> _Dataset records_
....................

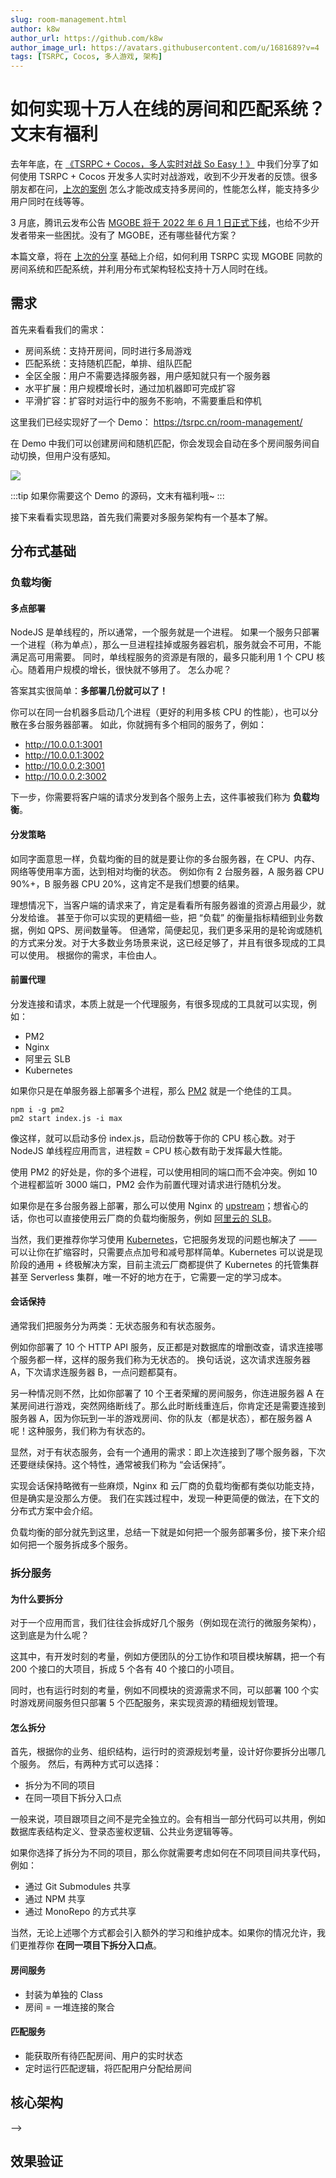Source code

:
 ```yaml
---
slug: room-management.html
author: k8w
author_url: https://github.com/k8w
author_image_url: https://avatars.githubusercontent.com/u/1681689?v=4
tags: [TSRPC, Cocos, 多人游戏, 架构]
---
```


# 如何实现十万人在线的房间和匹配系统？文末有福利

<!-- - 上期回顾
    - TSRPC 状态同步、帧同步
    - 同步策略
    - 问题：分房间，能撑多少用户 -->

去年年底，在 [《TSRPC + Cocos，多人实时对战 So Easy！》](cocos-mutiplayer.html) 中我们分享了如何使用 TSRPC + Cocos 开发多人实时对战游戏，收到不少开发者的反馈。很多朋友都在问，[上次的案例](https://tsrpc.cn/fight/) 怎么才能改成支持多房间的，性能怎么样，能支持多少用户同时在线等等。

3 月底，腾讯云发布公告 [MGOBE 将于 2022 年 6 月 1 日正式下线](https://cloud.tencent.com/document/product/1038/71494)，也给不少开发者带来一些困扰。没有了 MGOBE，还有哪些替代方案？

本篇文章，将在 [上次的分享](cocos-mutiplayer.html) 基础上介绍，如何利用 TSRPC 实现 MGOBE 同款的房间系统和匹配系统，并利用分布式架构轻松支持十万人同时在线。

## 需求

首先来看看我们的需求：

- 房间系统：支持开房间，同时进行多局游戏
- 匹配系统：支持随机匹配，单排、组队匹配
- 全区全服：用户不需要选择服务器，用户感知就只有一个服务器
- 水平扩展：用户规模增长时，通过加机器即可完成扩容
- 平滑扩容：扩容时对运行中的服务不影响，不需要重启和停机

这里我们已经实现好了一个 Demo：
https://tsrpc.cn/room-management/

在 Demo 中我们可以创建房间和随机匹配，你会发现会自动在多个房间服务间自动切换，但用户没有感知。

![](assets/demo.jpg)

:::tip
如果你需要这个 Demo 的源码，文末有福利哦~
:::

接下来看看实现思路，首先我们需要对多服务架构有一个基本了解。

## 分布式基础

### 负载均衡

#### 多点部署

NodeJS 是单线程的，所以通常，一个服务就是一个进程。
如果一个服务只部署一个进程（称为单点），那么一旦进程挂掉或服务器宕机，服务就会不可用，不能满足高可用需要。
同时，单线程服务的资源是有限的，最多只能利用 1 个 CPU 核心。随着用户规模的增长，很快就不够用了。
怎么办呢？

答案其实很简单：**多部署几份就可以了！**

你可以在同一台机器多启动几个进程（更好的利用多核 CPU 的性能），也可以分散在多台服务器部署。
如此，你就拥有多个相同的服务了，例如：

- http://10.0.0.1:3001
- http://10.0.0.1:3002
- http://10.0.0.2:3001
- http://10.0.0.2:3002

下一步，你需要将客户端的请求分发到各个服务上去，这件事被我们称为 **负载均衡**。

#### 分发策略
如同字面意思一样，负载均衡的目的就是要让你的多台服务器，在 CPU、内存、网络等使用率方面，达到相对均衡的状态。
例如你有 2 台服务器，A 服务器 CPU 90%+，B 服务器 CPU 20%，这肯定不是我们想要的结果。

理想情况下，当客户端的请求来了，肯定是看看所有服务器谁的资源占用最少，就分发给谁。
甚至于你可以实现的更精细一些，把 “负载” 的衡量指标精细到业务数据，例如 QPS、房间数量等。
但通常，简便起见，我们更多采用的是轮询或随机的方式来分发。对于大多数业务场景来说，这已经足够了，并且有很多现成的工具可以使用。
根据你的需求，丰俭由人。

#### 前置代理

分发连接和请求，本质上就是一个代理服务，有很多现成的工具就可以实现，例如：

- PM2
- Nginx
- 阿里云 SLB
- Kubernetes

如果你只是在单服务器上部署多个进程，那么 [PM2](https://pm2.keymetrics.io/) 就是一个绝佳的工具。

```shell
npm i -g pm2
pm2 start index.js -i max
```

像这样，就可以启动多份 index.js，启动份数等于你的 CPU 核心数。对于 NodeJS 单线程应用而言，进程数 = CPU 核心数有助于发挥最大性能。

使用 PM2 的好处是，你的多个进程，可以使用相同的端口而不会冲突。例如 10 个进程都监听 3000 端口，PM2 会作为前置代理对请求进行随机分发。

如果你是在多台服务器上部署，那么可以使用 Nginx 的 [upstream](https://www.nginx.cn/5130.html)；想省心的话，你也可以直接使用云厂商的负载均衡服务，例如 [阿里云的 SLB](https://www.aliyun.com/product/slb)。

当然，我们更推荐你学习使用 [Kubernetes](https://kubernetes.io/zh/docs/concepts/overview/what-is-kubernetes/)，它把服务发现的问题也解决了 —— 可以让你在扩缩容时，只需要点点加号和减号那样简单。Kubernetes 可以说是现阶段的通用 + 终极解决方案，目前主流云厂商都提供了 Kubernetes 的托管集群甚至 Serverless 集群，唯一不好的地方在于，它需要一定的学习成本。

#### 会话保持

通常我们把服务分为两类：无状态服务和有状态服务。

例如你部署了 10 个 HTTP API 服务，反正都是对数据库的增删改查，请求连接哪个服务都一样，这样的服务我们称为无状态的。
换句话说，这次请求连服务器 A，下次请求连服务器 B，一点问题都莫有。

另一种情况则不然，比如你部署了 10 个王者荣耀的房间服务，你连进服务器 A 在某房间进行游戏，突然网络断线了。那么此时断线重连后，你肯定还是需要连接到服务器 A，因为你玩到一半的游戏房间、你的队友（都是状态），都在服务器 A 呢！这种服务，我们称为有状态的。

显然，对于有状态服务，会有一个通用的需求：即上次连接到了哪个服务器，下次还要继续保持。这个特性，通常被我们称为 “会话保持”。

实现会话保持略微有一些麻烦，Nginx 和 云厂商的负载均衡都有类似功能支持，但是确实是没那么方便。
我们在实践过程中，发现一种更简便的做法，在下文的分布式方案中会介绍。

负载均衡的部分就先到这里，总结一下就是如何把一个服务部署多份，接下来介绍如何把一个服务拆成多个服务。

### 拆分服务

#### 为什么要拆分

对于一个应用而言，我们往往会拆成好几个服务（例如现在流行的微服务架构），这到底是为什么呢？

这其中，有开发时刻的考量，例如方便团队的分工协作和项目模块解耦，把一个有 200 个接口的大项目，拆成 5 个各有 40 个接口的小项目。

同时，也有运行时刻的考量，例如不同模块的资源需求不同，可以部署 100 个实时游戏房间服务但只部署 5 个匹配服务，来实现资源的精细规划管理。

#### 怎么拆分

首先，根据你的业务、组织结构，运行时的资源规划考量，设计好你要拆分出哪几个服务。
然后，有两种方式可以选择：

- 拆分为不同的项目
- 在同一项目下拆分入口点

一般来说，项目跟项目之间不是完全独立的。会有相当一部分代码可以共用，例如数据库表结构定义、登录态鉴权逻辑、公共业务逻辑等等。

如果你选择了拆分为不同的项目，那么你就需要考虑如何在不同项目间共享代码，例如：

- 通过 Git Submodules 共享
- 通过 NPM 共享
- 通过 MonoRepo 的方式共享

当然，无论上述哪个方式都会引入额外的学习和维护成本。如果你的情况允许，我们更推荐你 **在同一项目下拆分入口点**。

<!-- 对于无状态服务而言（例如增删改查的 HTTP API），有时候拆分服务，通常仅仅是为了方便团队的分工协作和项目模块解耦，比如现在流行的微服务架构。
但对于运行时和水平扩展来说，其实没所谓。因为反正可以通过加机器来无脑扩展，那么 1 个服务跑 200 个接口和 10 个服务各跑 20 个接口其实并没有啥区别。

所以无状态服务的拆分，有时更多取决于你的业务和组织架构。
有状态服务则不然。 -->


<!-- - 为什么要拆分服务？
- 如何拆分服务？（在同一项目下，按部署拆分，按性能瓶颈拆分）
- 拆分后的目录结构
    - 运行
    - 配置 -->

#### 房间服务
- 封装为单独的 Class
- 房间 = 一堆连接的聚合

#### 匹配服务
- 能获取所有待匹配房间、用户的实时状态
- 定时运行匹配逻辑，将匹配用户分配给房间

## 核心架构
<!-- - 非标准答案，前沿方案
    - 一组服务：MatchServer : RoomServer = 1 : N
    - 部署多组服务，MatchServers 为无状态服务 --> -->

## 效果验证
<!-- - 效果验证
    - 开房间
    - 随机匹配
        - 单人
        - 组队匹配
    - 水平扩展
    - 平滑扩容 -->

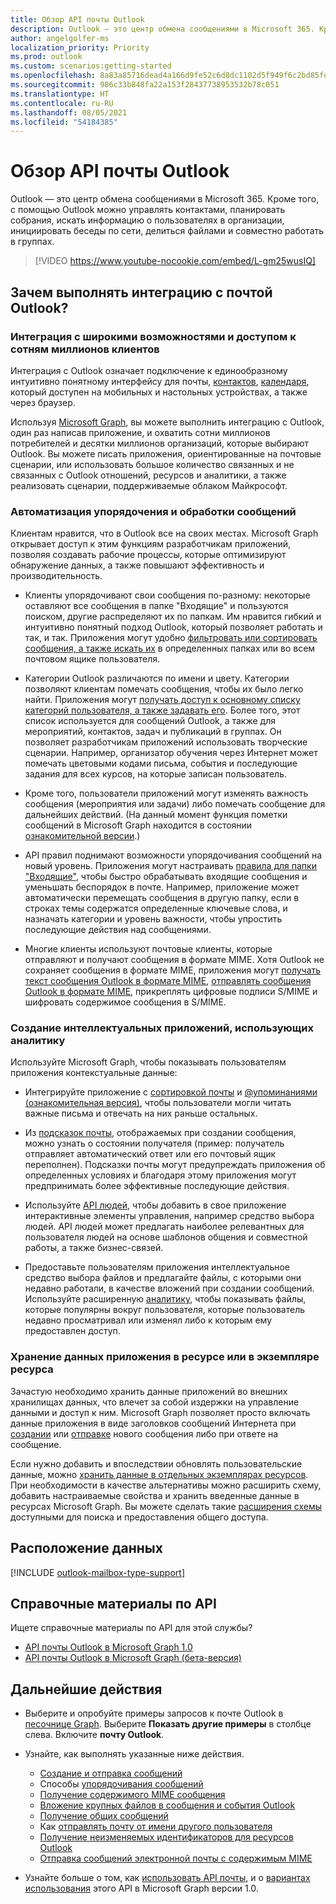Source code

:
 ```yaml
---
title: Обзор API почты Outlook
description: Outlook — это центр обмена сообщениями в Microsoft 365. Кроме того, с помощью Outlook можно управлять контактами, планировать собрания и искать информацию о пользователях в организации.
author: angelgolfer-ms
localization_priority: Priority
ms.prod: outlook
ms.custom: scenarios:getting-started
ms.openlocfilehash: 8a83a85716dead4a166d9fe52c6d8dc1102d5f949f6c2bd85fd4ea26310f051c
ms.sourcegitcommit: 986c33b848fa22a153f28437738953532b78c051
ms.translationtype: HT
ms.contentlocale: ru-RU
ms.lasthandoff: 08/05/2021
ms.locfileid: "54184385"
---
```

# <a name="outlook-mail-api-overview"></a>Обзор API почты Outlook

Outlook — это центр обмена сообщениями в Microsoft 365. Кроме того, с помощью Outlook можно управлять контактами, планировать собрания, искать информацию о пользователях в организации, инициировать беседы по сети, делиться файлами и совместно работать в группах.

> [!VIDEO https://www.youtube-nocookie.com/embed/L-gm25wusIQ]

## <a name="why-integrate-with-outlook-mail"></a>Зачем выполнять интеграцию с почтой Outlook?

### <a name="integrate-with-rich-features-and-reach-hundreds-of-millions-of-customers"></a>Интеграция с широкими возможностями и доступом к сотням миллионов клиентов

Интеграция с Outlook означает подключение к единообразному интуитивно понятному интерфейсу для почты, [контактов](outlook-contacts-concept-overview.md), [календаря](outlook-calendar-concept-overview.md), который доступен на мобильных и настольных устройствах, а также через браузер.

Используя [Microsoft Graph](overview.md), вы можете выполнить интеграцию с Outlook, один раз написав приложение, и охватить сотни миллионов потребителей и десятки миллионов организаций, которые выбирают Outlook. Вы можете писать приложения, ориентированные на почтовые сценарии, или использовать большое количество связанных и не связанных с Outlook отношений, ресурсов и аналитики, а также реализовать сценарии, поддерживаемые облаком Майкрософт.

### <a name="automate-message-organization-and-processing"></a>Автоматизация упорядочения и обработки сообщений

Клиентам нравится, что в Outlook все на своих местах. Microsoft Graph открывает доступ к этим функциям разработчикам приложений, позволяя создавать рабочие процессы, которые оптимизируют обнаружение данных, а также повышают эффективность и производительность.

- Клиенты упорядочивают свои сообщения по-разному: некоторые оставляют все сообщения в папке "Входящие" и пользуются поиском, другие распределяют их по папкам. Им нравится гибкий и интуитивно понятный подход Outlook, который позволяет работать и так, и так. Приложения могут удобно [фильтровать или сортировать сообщения, а также искать их](query-parameters.md) в определенных папках или во всем почтовом ящике пользователя.

- Категории Outlook различаются по имени и цвету. Категории позволяют клиентам помечать сообщения, чтобы их было легко найти. Приложения могут [получать доступ к основному списку категорий пользователя, а также задавать его](/graph/api/outlookuser-post-mastercategories). Более того, этот список используется для сообщений Outlook, а также для мероприятий, контактов, задач и публикаций в группах. Он позволяет разработчикам приложений использовать творческие сценарии. Например, организатор обучения через Интернет может помечать цветовыми кодами письма, события и последующие задания для всех курсов, на которые записан пользователь.

- Кроме того, пользователи приложений могут изменять важность сообщения (мероприятия или задачи) либо помечать сообщение для дальнейших действий. (На данный момент функция пометки сообщений в Microsoft Graph находится в состоянии [ознакомительной версии](versioning-and-support.md#beta-version).)

- API правил поднимают возможности упорядочивания сообщений на новый уровень. Приложения могут настраивать [правила для папки "Входящие"](/graph/api/resources/messagerule), чтобы быстро обрабатывать входящие сообщения и уменьшать беспорядок в почте. Например, приложение может автоматически перемещать сообщения в другую папку, если в строках темы содержатся определенные ключевые слова, и назначать категории и уровень важности, чтобы упростить последующие действия над сообщениями.

- Многие клиенты используют почтовые клиенты, которые отправляют и получают сообщения в формате MIME. Хотя Outlook не сохраняет сообщения в формате MIME, приложения могут [получать текст сообщения Outlook в формате MIME](outlook-get-mime-message.md), [отправлять сообщения Outlook в формате MIME](outlook-send-mime-message.md), прикреплять цифровые подписи S/MIME и шифровать содержимое сообщения в S/MIME.

### <a name="write-smarter-apps-that-leverage-intelligence"></a>Создание интеллектуальных приложений, использующих аналитику

Используйте Microsoft Graph, чтобы показывать пользователям приложения контекстуальные данные:

- Интегрируйте приложение с [сортировкой почты](/graph/api/resources/manage-focused-inbox) и [@упоминаниями (ознакомительная версия)](/graph/api/message-get?view=graph-rest-beta&preserve-view=true#example-2-get-all-mentions-in-a-specific-message), чтобы пользователи могли читать важные письма и отвечать на них раньше остальных.

- Из [подсказок почты](/graph/api/resources/mailtips), отображаемых при создании сообщения, можно узнать о состоянии получателя (пример: получатель отправляет автоматический ответ или его почтовый ящик переполнен). Подсказки почты могут предупреждать приложения об определенных условиях и благодаря этому приложения могут предпринимать более эффективные последующие действия.

- Используйте [API людей](people-example.md), чтобы добавить в свое приложение интерактивные элементы управления, например средство выбора людей. API людей может предлагать наиболее релевантных для пользователя людей на основе шаблонов общения и совместной работы, а также бизнес-связей.

- Предоставьте пользователям приложения интеллектуальное средство выбора файлов и предлагайте файлы, с которыми они недавно работали, в качестве вложений при создании сообщений. Используйте расширенную [аналитику](/graph/api/resources/officegraphinsights), чтобы показывать файлы, которые популярны вокруг пользователя, которые пользователь недавно просматривал или изменял либо к которым ему предоставлен доступ.


### <a name="store-app-data-in-a-resource-or-resource-instance"></a>Хранение данных приложения в ресурсе или в экземпляре ресурса

Зачастую необходимо хранить данные приложений во внешних хранилищах данных, что влечет за собой издержки на управление данными и доступ к ним. Microsoft Graph позволяет просто включать данные приложения в виде заголовков сообщений Интернета при [создании](/graph/api/user-post-messages#example-2-create-message-draft-that-includes-custom-message-headers) или [отправке](/graph/api/user-sendmail#example-2-create-a-message-with-custom-internet-message-headers-and-send-the-message) нового сообщения либо при ответе на сообщение.

Если нужно добавить и впоследствии обновлять пользовательские данные, можно [хранить данные в отдельных экземплярах ресурсов](extensibility-overview.md#open-extensions). При необходимости в качестве альтернативы можно расширить схему, добавить настраиваемые свойства и хранить введенные данные в ресурсах Microsoft Graph. Вы можете сделать такие [расширения схемы](extensibility-overview.md#schema-extensions) доступными для поиска и предоставления общего доступа.

## <a name="where-is-the-data"></a>Расположение данных

[!INCLUDE [outlook-mailbox-type-support](../includes/outlook-mailbox-type-support.md)]

## <a name="api-reference"></a>Справочные материалы по API
Ищете справочные материалы по API для этой службы?

- [API почты Outlook в Microsoft Graph 1.0](/graph/api/resources/mail-api-overview)
- [API почты Outlook в Microsoft Graph (бета-версия)](/graph/api/resources/mail-api-overview?view=graph-rest-beta&preserve-view=true)


## <a name="next-steps"></a>Дальнейшие действия

- Выберите и опробуйте примеры запросов к почте Outlook в [песочнице Graph](https://developer.microsoft.com/graph/graph-explorer/?request=me%2Fmessages&version=v1.0). Выберите **Показать другие примеры** в столбце слева. Включите **почту Outlook**.
- Узнайте, как выполнять указанные ниже действия.

  - [Создание и отправка сообщений](outlook-create-send-messages.md)
  - Способы [упорядочивания сообщений](outlook-organize-messages.md)
  - [Получение содержимого MIME сообщения](outlook-get-mime-message.md)
  - [Вложение крупных файлов в сообщения и события Outlook](outlook-large-attachments.md)
  - [Получение общих сообщений](outlook-share-messages-folders.md)
  - Как [отправлять почту от имени другого пользователя](outlook-send-mail-from-other-user.md)
  - [Получение неизменяемых идентификаторов для ресурсов Outlook](outlook-immutable-id.md)
  - [Отправка сообщений электронной почты с содержимым MIME](outlook-send-mime-message.md)

- Узнайте больше о том, как [использовать API почты](/graph/api/resources/mail-api-overview), и о [вариантах использования](/graph/api/resources/mail-api-overview#common-use-cases) этого API в Microsoft Graph версии 1.0.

....................

If a line in the entries holds the string "rest", copy it.

> _Response below_
- Интегрируйте приложение с [сортировкой почты](/graph/api/resources/manage-focused-inbox) и [@упоминаниями (ознакомительная версия)](/graph/api/message-get?view=graph-rest-beta&preserve-view=true#example-2-get-all-mentions-in-a-specific-message), чтобы пользователи могли читать важные письма и отвечать на них раньше остальных.
- [API почты Outlook в Microsoft Graph (бета-версия)](/graph/api/resources/mail-api-overview?view=graph-rest-beta&preserve-view=true)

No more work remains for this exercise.